Dataset entries:
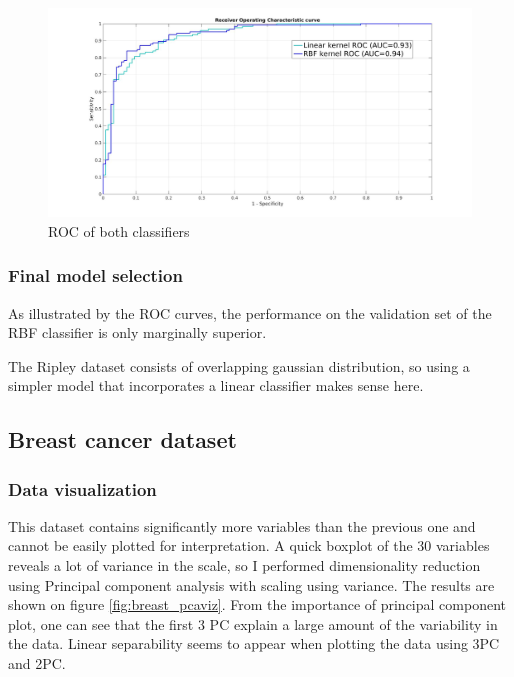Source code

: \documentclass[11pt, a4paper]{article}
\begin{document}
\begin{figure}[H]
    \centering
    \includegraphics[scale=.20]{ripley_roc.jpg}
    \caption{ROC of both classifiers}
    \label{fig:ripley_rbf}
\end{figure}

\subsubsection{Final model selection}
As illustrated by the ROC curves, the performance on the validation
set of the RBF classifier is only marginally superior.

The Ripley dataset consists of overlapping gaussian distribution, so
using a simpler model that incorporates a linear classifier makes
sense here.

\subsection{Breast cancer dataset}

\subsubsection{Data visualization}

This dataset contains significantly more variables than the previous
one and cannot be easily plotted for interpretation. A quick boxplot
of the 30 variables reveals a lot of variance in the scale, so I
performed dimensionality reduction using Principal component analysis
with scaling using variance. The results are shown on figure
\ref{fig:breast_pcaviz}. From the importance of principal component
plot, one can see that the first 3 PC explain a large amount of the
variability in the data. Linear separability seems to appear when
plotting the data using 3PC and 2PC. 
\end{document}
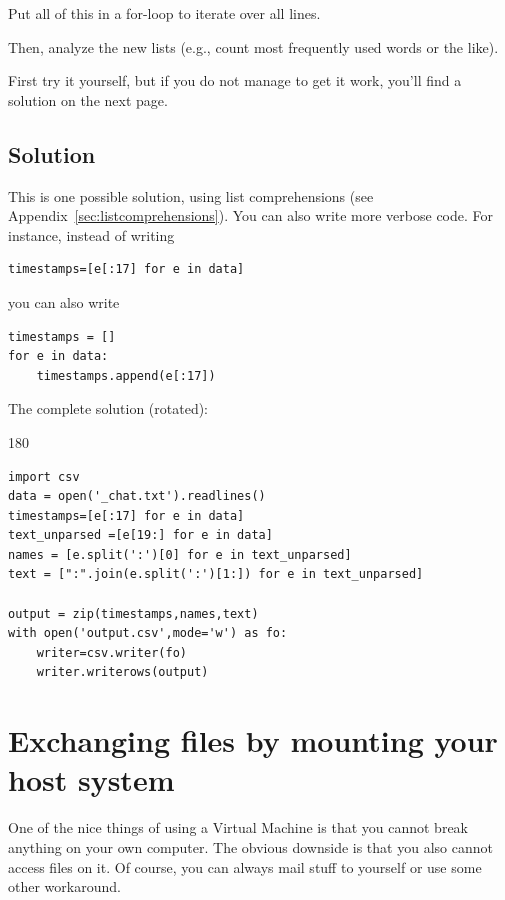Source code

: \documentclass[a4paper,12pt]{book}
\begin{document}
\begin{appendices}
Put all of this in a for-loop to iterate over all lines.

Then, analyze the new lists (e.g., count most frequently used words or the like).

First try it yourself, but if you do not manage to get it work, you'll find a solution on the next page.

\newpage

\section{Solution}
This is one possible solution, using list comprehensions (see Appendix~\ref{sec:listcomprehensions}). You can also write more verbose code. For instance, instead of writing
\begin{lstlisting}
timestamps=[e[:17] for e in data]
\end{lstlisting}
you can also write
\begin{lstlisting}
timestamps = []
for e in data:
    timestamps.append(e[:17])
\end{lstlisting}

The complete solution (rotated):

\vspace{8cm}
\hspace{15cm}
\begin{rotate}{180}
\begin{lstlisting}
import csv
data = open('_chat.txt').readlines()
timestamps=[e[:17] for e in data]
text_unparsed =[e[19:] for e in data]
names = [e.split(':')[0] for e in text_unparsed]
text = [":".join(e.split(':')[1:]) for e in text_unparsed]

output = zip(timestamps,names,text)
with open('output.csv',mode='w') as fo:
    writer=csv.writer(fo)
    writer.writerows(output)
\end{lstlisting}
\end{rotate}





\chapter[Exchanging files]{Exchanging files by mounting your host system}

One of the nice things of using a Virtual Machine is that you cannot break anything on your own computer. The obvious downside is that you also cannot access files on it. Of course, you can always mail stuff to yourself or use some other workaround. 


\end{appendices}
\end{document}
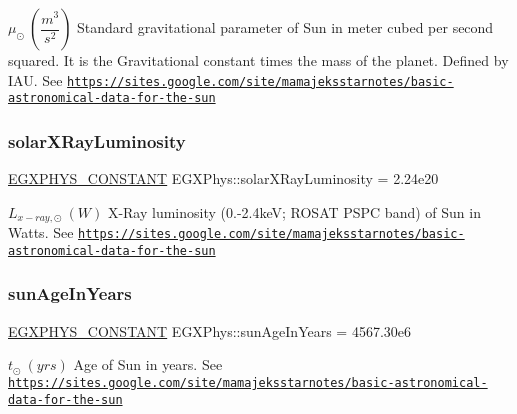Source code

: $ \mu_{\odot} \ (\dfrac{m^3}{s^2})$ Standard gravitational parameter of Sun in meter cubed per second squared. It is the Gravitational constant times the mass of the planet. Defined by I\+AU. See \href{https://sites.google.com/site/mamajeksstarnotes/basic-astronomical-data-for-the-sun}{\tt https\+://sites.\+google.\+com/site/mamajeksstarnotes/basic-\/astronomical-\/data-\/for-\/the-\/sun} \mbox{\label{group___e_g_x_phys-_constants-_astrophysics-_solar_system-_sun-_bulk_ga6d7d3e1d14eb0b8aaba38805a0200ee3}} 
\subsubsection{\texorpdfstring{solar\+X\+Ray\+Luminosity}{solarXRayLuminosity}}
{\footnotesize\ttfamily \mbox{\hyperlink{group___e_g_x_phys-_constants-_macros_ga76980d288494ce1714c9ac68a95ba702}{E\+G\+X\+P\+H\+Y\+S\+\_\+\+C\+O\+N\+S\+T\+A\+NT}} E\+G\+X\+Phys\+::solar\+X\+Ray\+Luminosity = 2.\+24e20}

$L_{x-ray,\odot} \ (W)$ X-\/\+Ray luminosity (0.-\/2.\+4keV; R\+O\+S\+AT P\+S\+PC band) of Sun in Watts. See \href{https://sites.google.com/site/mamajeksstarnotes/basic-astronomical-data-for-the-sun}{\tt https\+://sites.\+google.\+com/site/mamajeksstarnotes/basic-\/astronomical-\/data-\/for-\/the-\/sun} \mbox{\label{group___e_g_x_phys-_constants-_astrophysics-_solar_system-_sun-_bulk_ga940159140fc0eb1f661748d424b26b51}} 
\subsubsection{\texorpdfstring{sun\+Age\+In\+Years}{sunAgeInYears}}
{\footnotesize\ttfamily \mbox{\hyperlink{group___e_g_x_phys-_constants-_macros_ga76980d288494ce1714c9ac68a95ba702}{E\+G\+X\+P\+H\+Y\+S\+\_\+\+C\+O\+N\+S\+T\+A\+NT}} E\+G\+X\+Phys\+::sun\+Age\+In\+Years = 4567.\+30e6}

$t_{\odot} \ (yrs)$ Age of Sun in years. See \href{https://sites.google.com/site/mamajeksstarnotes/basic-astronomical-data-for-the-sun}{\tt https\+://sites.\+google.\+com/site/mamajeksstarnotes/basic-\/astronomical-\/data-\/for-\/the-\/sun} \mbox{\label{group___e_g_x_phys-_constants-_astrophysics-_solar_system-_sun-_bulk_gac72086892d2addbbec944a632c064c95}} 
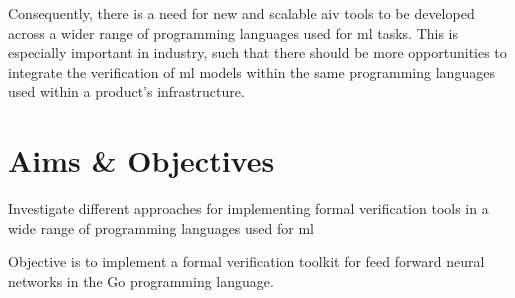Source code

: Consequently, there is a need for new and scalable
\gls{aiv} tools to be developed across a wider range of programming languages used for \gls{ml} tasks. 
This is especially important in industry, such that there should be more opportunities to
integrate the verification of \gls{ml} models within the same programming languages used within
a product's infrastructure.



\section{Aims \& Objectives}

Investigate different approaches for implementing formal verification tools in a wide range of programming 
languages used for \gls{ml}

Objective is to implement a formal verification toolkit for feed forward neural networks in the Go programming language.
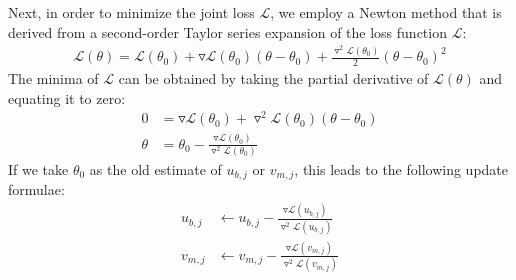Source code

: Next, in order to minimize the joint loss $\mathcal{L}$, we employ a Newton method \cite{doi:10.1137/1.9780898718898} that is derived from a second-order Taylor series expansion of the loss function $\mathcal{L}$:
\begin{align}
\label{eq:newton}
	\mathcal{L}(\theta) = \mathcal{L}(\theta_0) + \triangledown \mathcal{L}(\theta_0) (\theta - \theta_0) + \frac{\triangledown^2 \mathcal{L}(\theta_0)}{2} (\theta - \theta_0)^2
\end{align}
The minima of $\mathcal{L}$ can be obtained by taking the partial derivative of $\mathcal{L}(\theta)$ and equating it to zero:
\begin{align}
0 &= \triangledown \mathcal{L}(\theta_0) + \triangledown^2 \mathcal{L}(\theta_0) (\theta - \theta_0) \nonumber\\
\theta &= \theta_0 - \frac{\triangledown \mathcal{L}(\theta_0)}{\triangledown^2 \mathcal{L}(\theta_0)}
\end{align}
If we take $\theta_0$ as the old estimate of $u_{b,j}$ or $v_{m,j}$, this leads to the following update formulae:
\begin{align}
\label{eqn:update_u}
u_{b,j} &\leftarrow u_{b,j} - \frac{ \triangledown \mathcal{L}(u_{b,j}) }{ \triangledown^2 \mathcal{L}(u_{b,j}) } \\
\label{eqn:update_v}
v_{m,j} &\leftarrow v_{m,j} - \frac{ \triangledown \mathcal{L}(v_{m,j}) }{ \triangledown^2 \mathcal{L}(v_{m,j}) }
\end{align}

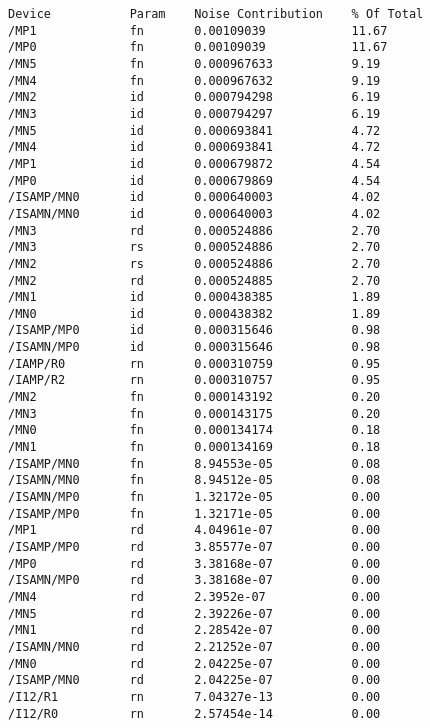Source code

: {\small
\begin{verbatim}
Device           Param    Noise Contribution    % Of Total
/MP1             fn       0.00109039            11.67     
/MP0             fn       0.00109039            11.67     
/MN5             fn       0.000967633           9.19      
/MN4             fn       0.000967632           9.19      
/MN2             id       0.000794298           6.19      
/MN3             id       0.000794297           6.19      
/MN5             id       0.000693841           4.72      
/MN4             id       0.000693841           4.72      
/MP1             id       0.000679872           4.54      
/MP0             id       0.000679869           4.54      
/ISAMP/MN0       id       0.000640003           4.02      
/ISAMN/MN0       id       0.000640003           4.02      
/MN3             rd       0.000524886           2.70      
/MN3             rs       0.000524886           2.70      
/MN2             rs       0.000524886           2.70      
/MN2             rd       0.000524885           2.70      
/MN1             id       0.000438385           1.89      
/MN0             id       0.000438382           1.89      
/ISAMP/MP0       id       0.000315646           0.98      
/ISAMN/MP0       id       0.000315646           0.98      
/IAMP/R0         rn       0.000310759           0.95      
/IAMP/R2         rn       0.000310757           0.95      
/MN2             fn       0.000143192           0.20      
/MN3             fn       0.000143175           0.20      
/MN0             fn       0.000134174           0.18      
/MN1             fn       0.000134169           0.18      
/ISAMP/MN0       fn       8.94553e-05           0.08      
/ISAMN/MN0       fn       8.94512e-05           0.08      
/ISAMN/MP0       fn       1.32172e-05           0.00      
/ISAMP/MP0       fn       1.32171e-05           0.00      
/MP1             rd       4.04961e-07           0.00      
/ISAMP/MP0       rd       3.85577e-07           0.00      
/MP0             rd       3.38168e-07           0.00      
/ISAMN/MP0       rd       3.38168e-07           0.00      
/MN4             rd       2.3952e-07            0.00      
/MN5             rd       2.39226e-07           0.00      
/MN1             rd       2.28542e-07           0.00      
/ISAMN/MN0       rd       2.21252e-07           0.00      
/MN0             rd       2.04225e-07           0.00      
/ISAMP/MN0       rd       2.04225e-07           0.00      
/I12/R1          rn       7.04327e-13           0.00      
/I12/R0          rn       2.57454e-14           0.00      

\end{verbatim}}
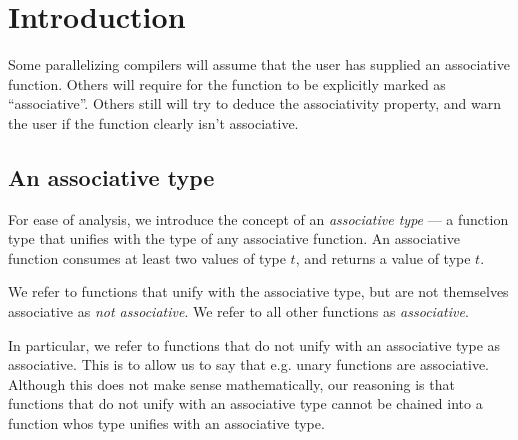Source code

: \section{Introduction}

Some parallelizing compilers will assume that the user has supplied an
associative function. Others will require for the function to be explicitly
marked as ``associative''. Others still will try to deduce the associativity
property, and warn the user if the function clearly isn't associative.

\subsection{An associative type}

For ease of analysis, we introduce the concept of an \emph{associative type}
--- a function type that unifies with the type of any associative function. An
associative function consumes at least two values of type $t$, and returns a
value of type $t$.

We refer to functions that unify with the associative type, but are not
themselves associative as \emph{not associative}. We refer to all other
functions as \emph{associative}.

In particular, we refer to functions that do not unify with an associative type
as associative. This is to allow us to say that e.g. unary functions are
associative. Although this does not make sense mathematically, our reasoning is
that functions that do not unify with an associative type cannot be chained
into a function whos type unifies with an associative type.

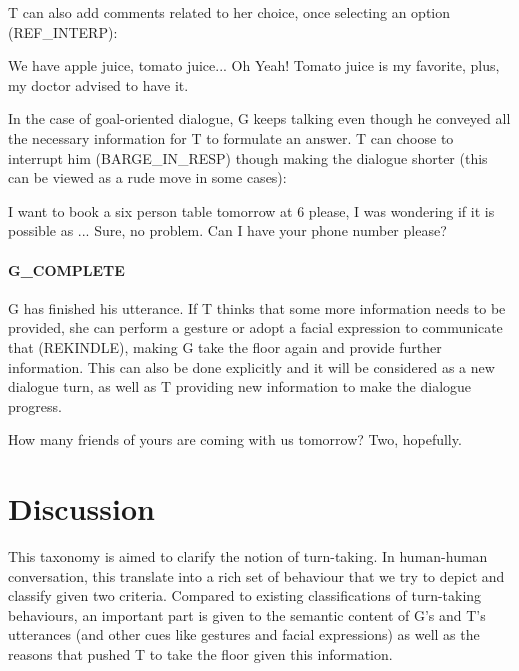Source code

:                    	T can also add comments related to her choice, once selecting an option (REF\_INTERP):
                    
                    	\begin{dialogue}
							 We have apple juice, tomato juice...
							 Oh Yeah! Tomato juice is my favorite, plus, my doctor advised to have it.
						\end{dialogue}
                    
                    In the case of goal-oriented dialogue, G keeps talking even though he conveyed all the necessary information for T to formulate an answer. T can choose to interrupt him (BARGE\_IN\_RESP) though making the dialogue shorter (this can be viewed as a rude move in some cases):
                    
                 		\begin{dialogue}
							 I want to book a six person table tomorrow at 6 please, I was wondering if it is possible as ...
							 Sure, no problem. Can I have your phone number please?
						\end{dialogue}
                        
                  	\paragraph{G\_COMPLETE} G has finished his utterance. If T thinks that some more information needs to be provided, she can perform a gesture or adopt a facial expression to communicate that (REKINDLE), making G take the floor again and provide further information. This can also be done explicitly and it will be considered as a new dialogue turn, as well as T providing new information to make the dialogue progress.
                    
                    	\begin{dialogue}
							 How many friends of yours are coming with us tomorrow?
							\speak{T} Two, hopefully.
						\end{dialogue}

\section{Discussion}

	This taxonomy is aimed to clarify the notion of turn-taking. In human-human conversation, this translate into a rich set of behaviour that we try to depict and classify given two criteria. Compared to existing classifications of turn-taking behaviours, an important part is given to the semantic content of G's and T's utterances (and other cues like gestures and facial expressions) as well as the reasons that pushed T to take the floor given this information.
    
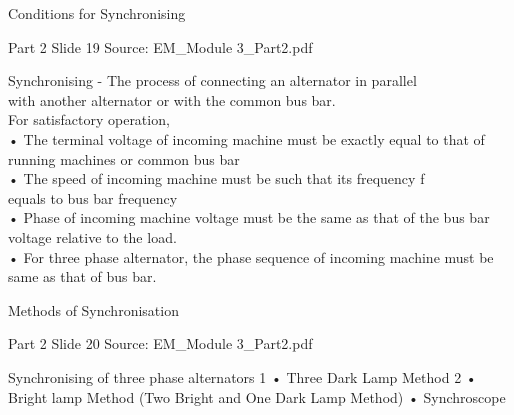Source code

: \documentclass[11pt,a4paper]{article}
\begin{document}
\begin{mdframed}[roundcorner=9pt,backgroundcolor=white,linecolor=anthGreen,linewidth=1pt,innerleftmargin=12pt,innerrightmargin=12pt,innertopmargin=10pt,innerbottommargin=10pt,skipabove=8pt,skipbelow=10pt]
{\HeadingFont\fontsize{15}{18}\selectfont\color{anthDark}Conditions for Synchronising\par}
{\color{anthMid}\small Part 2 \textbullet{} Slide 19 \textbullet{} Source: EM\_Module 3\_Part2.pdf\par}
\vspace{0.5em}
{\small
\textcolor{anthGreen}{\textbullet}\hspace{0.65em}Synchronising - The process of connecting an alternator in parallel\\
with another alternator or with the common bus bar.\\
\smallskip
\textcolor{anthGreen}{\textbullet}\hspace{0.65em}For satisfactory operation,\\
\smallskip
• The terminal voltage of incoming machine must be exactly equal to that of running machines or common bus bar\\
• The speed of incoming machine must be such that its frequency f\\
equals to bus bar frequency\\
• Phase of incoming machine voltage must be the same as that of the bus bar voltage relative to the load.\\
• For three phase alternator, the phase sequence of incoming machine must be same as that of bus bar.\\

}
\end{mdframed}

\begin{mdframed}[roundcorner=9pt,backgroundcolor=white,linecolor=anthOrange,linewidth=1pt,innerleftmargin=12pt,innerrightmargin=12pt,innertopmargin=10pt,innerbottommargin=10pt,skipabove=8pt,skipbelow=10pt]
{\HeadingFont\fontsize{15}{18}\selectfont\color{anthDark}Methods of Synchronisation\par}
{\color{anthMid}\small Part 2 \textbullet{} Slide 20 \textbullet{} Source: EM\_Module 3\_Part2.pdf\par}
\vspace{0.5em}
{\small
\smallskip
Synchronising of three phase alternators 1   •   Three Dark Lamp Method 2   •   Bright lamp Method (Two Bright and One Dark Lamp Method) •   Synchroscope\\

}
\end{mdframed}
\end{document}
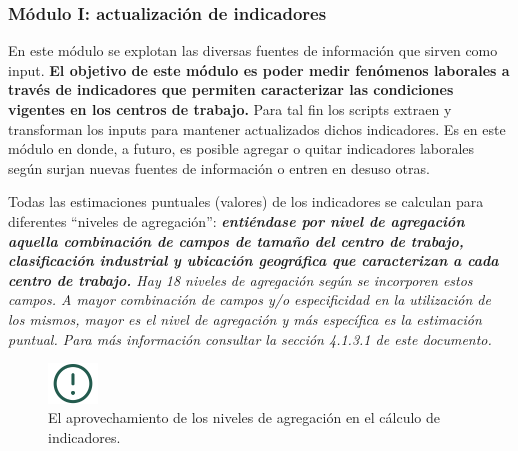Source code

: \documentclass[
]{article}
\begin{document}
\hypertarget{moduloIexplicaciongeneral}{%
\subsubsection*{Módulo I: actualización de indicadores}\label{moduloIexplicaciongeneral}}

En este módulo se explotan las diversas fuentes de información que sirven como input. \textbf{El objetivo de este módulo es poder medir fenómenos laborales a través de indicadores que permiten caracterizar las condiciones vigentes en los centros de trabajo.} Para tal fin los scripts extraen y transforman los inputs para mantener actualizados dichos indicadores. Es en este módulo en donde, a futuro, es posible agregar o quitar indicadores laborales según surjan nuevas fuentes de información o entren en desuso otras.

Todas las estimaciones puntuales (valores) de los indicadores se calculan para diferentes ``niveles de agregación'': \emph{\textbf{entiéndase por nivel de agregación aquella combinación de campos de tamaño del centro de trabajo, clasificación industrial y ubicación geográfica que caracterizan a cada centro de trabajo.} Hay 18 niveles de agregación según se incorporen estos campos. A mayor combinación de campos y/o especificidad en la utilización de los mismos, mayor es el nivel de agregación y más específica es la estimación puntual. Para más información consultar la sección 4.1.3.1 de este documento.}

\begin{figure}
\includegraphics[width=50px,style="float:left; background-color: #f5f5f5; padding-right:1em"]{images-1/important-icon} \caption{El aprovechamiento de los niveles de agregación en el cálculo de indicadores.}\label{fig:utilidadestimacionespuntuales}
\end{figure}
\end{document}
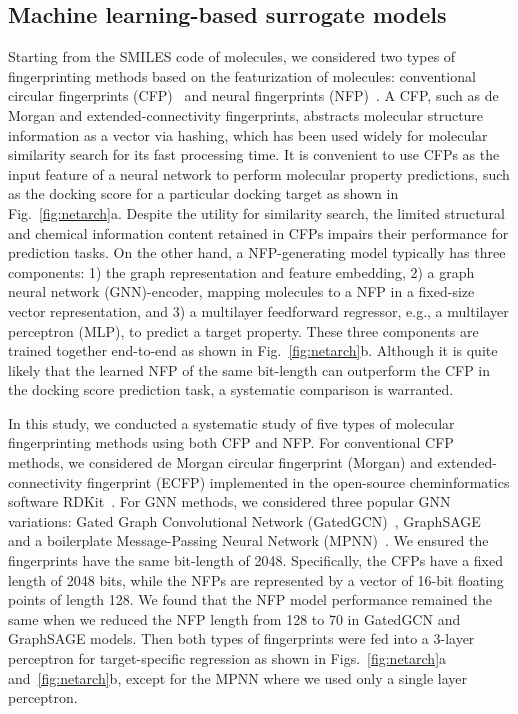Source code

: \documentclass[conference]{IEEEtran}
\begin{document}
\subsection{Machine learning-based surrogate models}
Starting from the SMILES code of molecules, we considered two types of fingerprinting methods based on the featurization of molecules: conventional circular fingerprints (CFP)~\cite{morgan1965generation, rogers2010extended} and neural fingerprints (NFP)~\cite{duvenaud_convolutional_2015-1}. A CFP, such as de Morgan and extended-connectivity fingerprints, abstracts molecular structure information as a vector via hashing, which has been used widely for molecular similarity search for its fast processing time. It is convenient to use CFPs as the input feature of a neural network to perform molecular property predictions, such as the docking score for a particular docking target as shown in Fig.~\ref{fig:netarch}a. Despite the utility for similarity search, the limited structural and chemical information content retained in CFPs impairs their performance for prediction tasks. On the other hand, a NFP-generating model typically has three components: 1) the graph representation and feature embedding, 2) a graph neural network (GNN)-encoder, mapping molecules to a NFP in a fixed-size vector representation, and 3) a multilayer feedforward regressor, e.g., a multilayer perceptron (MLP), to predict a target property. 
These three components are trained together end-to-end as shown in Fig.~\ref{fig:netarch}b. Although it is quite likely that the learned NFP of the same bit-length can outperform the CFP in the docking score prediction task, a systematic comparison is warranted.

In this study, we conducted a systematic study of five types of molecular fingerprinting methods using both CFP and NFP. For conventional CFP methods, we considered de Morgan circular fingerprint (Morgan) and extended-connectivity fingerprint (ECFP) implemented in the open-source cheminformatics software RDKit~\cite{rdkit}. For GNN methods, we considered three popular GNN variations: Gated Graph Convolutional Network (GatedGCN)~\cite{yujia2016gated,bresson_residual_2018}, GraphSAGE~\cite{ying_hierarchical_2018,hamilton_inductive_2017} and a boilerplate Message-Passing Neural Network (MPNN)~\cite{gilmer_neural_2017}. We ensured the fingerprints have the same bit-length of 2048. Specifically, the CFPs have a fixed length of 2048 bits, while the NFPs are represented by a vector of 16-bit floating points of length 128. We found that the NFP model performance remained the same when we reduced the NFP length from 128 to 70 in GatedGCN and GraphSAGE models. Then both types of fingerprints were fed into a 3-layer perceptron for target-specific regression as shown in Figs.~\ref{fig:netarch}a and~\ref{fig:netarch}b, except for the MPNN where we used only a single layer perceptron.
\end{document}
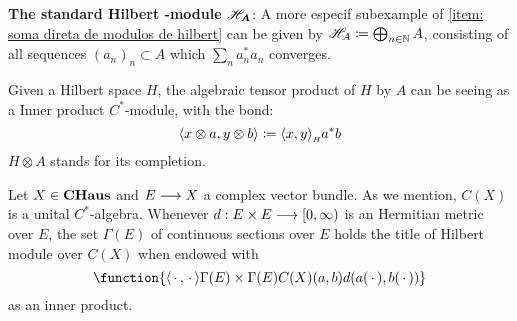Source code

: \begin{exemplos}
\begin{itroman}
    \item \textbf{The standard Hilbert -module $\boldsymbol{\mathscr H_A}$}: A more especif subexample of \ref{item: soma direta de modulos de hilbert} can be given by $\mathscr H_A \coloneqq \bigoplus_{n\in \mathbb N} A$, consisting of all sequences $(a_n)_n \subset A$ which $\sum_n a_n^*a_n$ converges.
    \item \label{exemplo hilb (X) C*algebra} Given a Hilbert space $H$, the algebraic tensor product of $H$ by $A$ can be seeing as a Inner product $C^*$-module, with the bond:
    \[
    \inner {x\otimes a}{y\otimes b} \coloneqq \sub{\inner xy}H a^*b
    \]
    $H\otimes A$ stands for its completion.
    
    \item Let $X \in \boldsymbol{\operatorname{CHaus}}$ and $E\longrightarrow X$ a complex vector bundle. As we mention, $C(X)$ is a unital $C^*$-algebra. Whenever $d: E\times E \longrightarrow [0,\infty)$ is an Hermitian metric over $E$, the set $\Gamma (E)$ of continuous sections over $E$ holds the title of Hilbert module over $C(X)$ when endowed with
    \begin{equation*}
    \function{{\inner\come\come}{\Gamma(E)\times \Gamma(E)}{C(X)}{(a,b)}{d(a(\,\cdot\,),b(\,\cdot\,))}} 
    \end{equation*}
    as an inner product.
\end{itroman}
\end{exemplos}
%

◆ INSTRUCTIONS FOR THE TASK
Copy each line of the records above that carries the word "tomorrow".

◆ OUTPUT
							 I want to book a six person table tomorrow at 6 please, I was wondering if it is possible as ...
							 How many friends of yours are coming with us tomorrow?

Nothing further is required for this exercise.